== Segment start ==
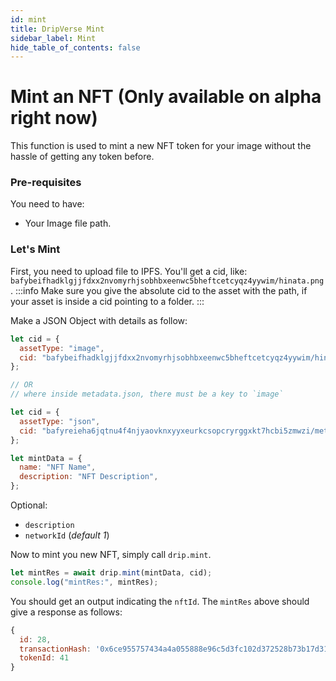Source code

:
 ```yaml
---
id: mint
title: DripVerse Mint
sidebar_label: Mint
hide_table_of_contents: false
---
```


# Mint an NFT (Only available on alpha right now)

This function is used to mint a new NFT token for your image without the hassle of getting any token before.

### Pre-requisites

You need to have:

- Your Image file path.

### Let's Mint

First, you need to upload file to IPFS. You'll get a cid, like: `bafybeifhadklgjjfdxx2nvomyrhjsobhbxeenwc5bheftcetcyqz4yywim/hinata.png`.
:::info
Make sure you give the absolute cid to the asset with the path, if your asset is inside a cid pointing to a folder.
:::

Make a JSON Object with details as follow:

```js
let cid = {
  assetType: "image",
  cid: "bafybeifhadklgjjfdxx2nvomyrhjsobhbxeenwc5bheftcetcyqz4yywim/hinata.png",
};

// OR
// where inside metadata.json, there must be a key to `image`

let cid = {
  assetType: "json",
  cid: "bafyreieha6jqtnu4f4njyaovknxyyxeurkcsopcryrggxkt7hcbi5zmwzi/metadata.json",
};

let mintData = {
  name: "NFT Name",
  description: "NFT Description",
};
```

Optional:

- `description`
- `networkId` (_default 1_)

Now to mint you new NFT, simply call `drip.mint`.

```js
let mintRes = await drip.mint(mintData, cid);
console.log("mintRes:", mintRes);
```

You should get an output indicating the `nftId`. The `mintRes` above should give a response as follows:

```js
{
  id: 28,
  transactionHash: '0x6ce955757434a4a055888e96c5d3fc102d372528b73b17d3138ac91bc53aad6f',
  tokenId: 41
}
```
== Segment end ==
GOAL OF THE EXERCISE: The expected output is the lines from the one with "Make sure you" through the end of the data, exactly as written and nothing more.

RESPONSE TO THE EXERCISE:
Make sure you give the absolute cid to the asset with the path, if your asset is inside a cid pointing to a folder.
:::

Make a JSON Object with details as follow:

```js
let cid = {
  assetType: "image",
  cid: "bafybeifhadklgjjfdxx2nvomyrhjsobhbxeenwc5bheftcetcyqz4yywim/hinata.png",
};

// OR
// where inside metadata.json, there must be a key to `image`

let cid = {
  assetType: "json",
  cid: "bafyreieha6jqtnu4f4njyaovknxyyxeurkcsopcryrggxkt7hcbi5zmwzi/metadata.json",
};

let mintData = {
  name: "NFT Name",
  description: "NFT Description",
};
```

Optional:

- `description`
- `networkId` (_default 1_)

Now to mint you new NFT, simply call `drip.mint`.

```js
let mintRes = await drip.mint(mintData, cid);
console.log("mintRes:", mintRes);
```

You should get an output indicating the `nftId`. The `mintRes` above should give a response as follows:

```js
{
  id: 28,
  transactionHash: '0x6ce955757434a4a055888e96c5d3fc102d372528b73b17d3138ac91bc53aad6f',
  tokenId: 41
}
```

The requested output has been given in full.